Zukunftskommission Landwirtschaft veröffentlicht strategische Leitlinien und Empfehlungen „Zukunft Landwirtschaft“
Die Zukunftskommission Landwirtschaft (ZKL) hat kürzlich ihre strategischen Leitlinien für die künftige Agrarpolitik vorgelegt. Unter der Überschrift „Zukunft Landwirtschaft. Eine gesamtgesellschaftliche Aufgabe in schwierigen Zeiten“ betont das Gremium die dringende Notwendigkeit, innovative Lösungen für eine nachhaltige Agrar- und Ernährungspolitik zu entwickeln. Nach Ansicht der ZKL müssen dabei Wettbewerbsfähigkeit, Nachhaltigkeit und Resilienz gleichberechtigt berücksichtigt werden. Dabei gelte der Abschlussbericht von 2021 weiterhin als Grundlage für konkrete Handlungsvorschläge, um Umwelt-, Klima- und Tierschutz mit tragfähigen Perspektiven für die Landwirtschaft zu verbinden.
Mit der Einigung auf diese gemeinsamen Empfehlungen ist es gelungen, die bisherigen divergierenden Ansichten innerhalb der Kommission zu ökonomischen, ökologischen und sozialen Positionen im Bereich der Agrar- und Umweltpolitik zu sortieren und einen Ausgleich der widerstreitenden Interessen herbeizuführen.

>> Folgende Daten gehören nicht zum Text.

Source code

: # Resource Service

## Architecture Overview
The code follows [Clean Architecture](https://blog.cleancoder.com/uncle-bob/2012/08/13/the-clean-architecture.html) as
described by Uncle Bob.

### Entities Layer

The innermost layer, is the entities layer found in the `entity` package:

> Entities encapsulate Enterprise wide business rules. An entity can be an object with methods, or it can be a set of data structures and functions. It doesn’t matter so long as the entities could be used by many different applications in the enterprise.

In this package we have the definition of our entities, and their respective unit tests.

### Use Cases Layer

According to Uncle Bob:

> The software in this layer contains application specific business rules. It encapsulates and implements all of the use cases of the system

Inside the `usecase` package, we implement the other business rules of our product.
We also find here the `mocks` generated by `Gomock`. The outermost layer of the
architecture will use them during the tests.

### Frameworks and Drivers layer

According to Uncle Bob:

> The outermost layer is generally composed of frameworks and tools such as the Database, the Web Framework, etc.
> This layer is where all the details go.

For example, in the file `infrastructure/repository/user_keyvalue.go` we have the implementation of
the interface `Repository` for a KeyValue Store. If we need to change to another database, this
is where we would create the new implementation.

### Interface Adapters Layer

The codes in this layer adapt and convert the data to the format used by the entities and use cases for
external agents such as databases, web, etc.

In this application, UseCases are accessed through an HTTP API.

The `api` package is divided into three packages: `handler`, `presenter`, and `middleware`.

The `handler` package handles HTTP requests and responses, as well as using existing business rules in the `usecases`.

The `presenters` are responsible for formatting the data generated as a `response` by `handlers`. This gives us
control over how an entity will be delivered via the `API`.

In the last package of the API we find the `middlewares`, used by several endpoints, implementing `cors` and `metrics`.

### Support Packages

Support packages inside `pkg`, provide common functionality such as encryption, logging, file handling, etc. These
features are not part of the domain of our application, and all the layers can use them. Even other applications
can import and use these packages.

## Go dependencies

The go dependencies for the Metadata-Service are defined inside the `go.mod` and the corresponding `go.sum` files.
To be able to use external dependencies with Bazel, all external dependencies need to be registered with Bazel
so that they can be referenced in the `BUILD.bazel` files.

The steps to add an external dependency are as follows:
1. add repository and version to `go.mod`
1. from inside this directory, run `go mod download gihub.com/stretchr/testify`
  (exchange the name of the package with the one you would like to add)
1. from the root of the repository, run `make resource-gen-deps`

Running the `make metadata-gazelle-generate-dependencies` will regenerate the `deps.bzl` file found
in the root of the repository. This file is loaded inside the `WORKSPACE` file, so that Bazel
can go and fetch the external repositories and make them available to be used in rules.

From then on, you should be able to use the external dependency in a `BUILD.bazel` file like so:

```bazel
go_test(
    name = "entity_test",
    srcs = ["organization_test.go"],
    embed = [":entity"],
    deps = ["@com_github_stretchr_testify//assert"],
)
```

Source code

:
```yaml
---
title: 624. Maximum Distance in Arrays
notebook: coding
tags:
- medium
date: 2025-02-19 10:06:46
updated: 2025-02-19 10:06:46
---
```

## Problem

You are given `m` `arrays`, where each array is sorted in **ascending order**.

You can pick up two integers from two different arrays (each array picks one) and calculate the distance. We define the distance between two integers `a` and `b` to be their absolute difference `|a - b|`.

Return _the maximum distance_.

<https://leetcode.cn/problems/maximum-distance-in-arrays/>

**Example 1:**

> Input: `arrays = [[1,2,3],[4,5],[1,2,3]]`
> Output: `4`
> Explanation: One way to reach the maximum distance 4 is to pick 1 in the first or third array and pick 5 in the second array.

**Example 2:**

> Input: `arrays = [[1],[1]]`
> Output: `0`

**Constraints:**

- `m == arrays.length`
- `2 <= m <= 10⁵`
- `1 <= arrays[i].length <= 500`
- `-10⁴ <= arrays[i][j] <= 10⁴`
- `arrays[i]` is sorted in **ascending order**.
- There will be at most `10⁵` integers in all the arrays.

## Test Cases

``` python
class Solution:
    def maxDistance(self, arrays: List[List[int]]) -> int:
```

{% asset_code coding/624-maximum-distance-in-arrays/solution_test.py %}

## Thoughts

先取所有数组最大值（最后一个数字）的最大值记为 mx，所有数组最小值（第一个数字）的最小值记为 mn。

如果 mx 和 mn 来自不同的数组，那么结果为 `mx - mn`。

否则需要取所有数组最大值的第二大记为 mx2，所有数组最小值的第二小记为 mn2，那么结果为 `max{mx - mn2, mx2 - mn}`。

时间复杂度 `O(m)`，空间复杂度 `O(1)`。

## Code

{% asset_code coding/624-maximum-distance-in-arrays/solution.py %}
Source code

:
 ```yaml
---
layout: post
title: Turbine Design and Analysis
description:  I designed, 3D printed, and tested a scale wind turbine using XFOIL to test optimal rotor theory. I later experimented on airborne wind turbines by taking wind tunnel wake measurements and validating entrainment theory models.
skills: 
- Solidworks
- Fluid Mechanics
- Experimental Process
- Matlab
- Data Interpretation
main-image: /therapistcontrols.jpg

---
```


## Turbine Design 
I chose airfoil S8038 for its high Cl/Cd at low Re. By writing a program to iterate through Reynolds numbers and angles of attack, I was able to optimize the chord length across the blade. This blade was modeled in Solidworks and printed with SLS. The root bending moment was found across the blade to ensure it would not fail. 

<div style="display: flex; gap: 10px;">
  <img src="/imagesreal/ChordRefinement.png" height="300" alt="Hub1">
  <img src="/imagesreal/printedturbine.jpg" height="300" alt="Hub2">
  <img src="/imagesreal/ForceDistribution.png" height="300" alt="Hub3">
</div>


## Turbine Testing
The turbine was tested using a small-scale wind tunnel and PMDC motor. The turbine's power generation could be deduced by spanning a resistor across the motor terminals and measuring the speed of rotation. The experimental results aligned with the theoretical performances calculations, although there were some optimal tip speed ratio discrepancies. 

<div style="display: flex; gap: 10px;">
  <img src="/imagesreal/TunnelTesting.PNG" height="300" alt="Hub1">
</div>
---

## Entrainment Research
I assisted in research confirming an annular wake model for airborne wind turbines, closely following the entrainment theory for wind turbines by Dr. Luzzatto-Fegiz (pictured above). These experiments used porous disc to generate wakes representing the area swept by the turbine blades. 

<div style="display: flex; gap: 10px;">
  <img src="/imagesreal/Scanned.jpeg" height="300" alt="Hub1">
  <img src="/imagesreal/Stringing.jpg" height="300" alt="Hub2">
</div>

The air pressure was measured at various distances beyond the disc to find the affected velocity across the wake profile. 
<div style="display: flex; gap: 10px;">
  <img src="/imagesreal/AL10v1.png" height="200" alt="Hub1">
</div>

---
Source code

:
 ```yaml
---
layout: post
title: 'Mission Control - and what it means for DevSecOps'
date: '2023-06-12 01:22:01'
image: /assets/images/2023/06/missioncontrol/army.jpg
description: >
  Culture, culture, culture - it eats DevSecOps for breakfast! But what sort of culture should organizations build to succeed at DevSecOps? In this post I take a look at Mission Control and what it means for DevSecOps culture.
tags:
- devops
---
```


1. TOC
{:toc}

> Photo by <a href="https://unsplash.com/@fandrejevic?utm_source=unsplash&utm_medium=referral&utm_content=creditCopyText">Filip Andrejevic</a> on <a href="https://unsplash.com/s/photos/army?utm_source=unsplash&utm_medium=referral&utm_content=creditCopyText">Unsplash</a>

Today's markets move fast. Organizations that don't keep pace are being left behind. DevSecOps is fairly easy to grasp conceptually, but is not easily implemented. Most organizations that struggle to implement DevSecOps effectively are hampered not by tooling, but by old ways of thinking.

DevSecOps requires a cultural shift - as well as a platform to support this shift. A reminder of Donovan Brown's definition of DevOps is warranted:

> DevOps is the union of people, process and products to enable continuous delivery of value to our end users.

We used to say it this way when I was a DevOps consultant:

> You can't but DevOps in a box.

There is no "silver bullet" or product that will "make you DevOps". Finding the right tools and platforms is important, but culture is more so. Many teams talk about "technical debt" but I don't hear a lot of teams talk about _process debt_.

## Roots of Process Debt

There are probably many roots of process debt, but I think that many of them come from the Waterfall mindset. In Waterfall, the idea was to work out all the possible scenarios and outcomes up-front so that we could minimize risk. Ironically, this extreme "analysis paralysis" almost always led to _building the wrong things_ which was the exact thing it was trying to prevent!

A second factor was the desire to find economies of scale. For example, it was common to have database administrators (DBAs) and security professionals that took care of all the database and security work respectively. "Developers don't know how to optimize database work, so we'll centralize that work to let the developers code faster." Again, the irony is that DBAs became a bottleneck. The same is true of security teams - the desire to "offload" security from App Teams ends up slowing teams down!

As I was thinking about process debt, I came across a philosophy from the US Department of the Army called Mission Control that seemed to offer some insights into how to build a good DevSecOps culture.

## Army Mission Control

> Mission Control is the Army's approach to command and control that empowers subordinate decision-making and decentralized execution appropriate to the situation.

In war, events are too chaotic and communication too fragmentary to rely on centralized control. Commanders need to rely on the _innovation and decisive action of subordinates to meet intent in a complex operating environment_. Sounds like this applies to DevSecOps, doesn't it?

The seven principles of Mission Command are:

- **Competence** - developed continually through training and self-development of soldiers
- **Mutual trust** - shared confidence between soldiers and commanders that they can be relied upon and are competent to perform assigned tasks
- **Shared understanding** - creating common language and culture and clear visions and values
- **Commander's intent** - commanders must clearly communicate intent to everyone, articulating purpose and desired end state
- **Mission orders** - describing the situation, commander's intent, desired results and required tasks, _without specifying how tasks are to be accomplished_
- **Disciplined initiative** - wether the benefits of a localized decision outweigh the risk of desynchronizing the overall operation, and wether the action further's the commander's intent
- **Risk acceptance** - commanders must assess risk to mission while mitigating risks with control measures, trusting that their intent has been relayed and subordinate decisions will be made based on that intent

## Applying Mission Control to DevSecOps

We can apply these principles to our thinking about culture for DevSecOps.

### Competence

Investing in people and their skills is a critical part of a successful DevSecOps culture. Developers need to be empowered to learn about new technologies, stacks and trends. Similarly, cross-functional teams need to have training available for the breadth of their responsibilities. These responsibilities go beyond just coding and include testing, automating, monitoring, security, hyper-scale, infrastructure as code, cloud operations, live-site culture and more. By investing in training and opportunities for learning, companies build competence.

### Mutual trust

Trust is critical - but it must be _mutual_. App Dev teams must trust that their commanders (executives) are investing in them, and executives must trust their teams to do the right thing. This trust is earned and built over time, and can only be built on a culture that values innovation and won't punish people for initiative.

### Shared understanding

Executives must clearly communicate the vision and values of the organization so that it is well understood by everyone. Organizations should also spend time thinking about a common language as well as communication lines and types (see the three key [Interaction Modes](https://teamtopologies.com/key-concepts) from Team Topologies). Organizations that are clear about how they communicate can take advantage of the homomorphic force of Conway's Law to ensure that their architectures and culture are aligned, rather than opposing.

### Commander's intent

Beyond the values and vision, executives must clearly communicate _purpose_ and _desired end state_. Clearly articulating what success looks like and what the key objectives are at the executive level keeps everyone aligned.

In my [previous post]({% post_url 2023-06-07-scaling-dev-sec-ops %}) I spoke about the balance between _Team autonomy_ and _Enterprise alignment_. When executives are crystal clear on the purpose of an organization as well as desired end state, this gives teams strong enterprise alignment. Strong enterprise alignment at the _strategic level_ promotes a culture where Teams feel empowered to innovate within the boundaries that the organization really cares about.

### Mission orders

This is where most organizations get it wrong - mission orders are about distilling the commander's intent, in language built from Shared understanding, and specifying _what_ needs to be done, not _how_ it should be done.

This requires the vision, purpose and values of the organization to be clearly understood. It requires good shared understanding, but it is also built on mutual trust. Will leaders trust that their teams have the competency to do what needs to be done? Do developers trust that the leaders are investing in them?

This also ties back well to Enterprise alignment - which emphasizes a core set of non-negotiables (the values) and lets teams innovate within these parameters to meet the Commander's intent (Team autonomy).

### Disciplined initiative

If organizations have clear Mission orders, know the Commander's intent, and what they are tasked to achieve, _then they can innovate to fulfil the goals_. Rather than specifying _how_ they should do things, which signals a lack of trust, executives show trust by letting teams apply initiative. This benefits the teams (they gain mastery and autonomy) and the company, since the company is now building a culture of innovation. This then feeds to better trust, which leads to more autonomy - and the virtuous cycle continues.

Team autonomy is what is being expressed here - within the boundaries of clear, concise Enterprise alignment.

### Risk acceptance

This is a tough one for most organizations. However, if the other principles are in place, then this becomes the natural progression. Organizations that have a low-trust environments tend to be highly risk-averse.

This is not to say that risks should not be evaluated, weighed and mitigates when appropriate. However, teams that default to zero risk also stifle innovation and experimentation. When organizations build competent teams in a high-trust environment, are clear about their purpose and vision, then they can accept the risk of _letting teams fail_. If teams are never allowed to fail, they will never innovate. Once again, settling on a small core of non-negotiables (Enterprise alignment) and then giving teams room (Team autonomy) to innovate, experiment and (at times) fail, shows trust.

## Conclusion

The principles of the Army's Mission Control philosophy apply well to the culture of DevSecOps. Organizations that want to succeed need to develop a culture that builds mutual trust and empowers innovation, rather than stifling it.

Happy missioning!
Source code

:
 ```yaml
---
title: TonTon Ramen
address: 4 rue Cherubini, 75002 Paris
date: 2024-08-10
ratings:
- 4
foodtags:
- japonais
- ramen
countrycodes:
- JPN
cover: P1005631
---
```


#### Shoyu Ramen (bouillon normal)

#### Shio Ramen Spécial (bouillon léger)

Im aktuellen Bericht gibt die ZKL einen strategischen Ausblick auf eine zukunftsfähige Agrar-, Umwelt- und Tierschutzpolitik und legt Empfehlungen für eine neue Kultur der Zusammenarbeit vor. Dabei werden zehn Handlungsfelder konkret benannt. Sie umfassen die Gemeinsame Agrarpolitik und Marktorganisation, Regulierungsabbau, Biodiversitätsschutz, Tierhaltung und Pflanzenbau, Digitalisierung und Technik, Resilienz landwirtschaftlicher Betriebe und die Ernährungsresilienz in globaler Dimension.
Die Landwirtschaft stehe– wie andere Sektoren auch – vor einem durchgreifenden Transformationsprozess, bedingt v.a. durch den globalen Klimawandel und andere ökologische, ökonomische und soziale Veränderungen. Dabei sei man sich einig, dass dieser Prozess aufgrund seiner Ausstrahlung auf die gesamte Gesellschaft aktiv gestaltet werden muss. Und er soll langfristig zu einer volkswirtschaftlich positiven Gesamtbilanz führen, weshalb dafür auch eine angemessene und umfassende finanzielle Begleitung des Sektors notwendig und gerechtfertigt sei.
Im Bericht werden Entwicklungspfade für diesen Transformationsprozess beschrieben, die dessen Risiken beherrschbar machen und die Akzeptanz insbesondere auf Seiten der Landwirtschaft erhöhen sollen. Zudem sollen sie primär die ökologische Nachhaltigkeit der deutschen Agrar- und Ernährungswirtschaft deutlich verbessern und ihre ökonomische Tragfähigkeit dauerhaft sichern.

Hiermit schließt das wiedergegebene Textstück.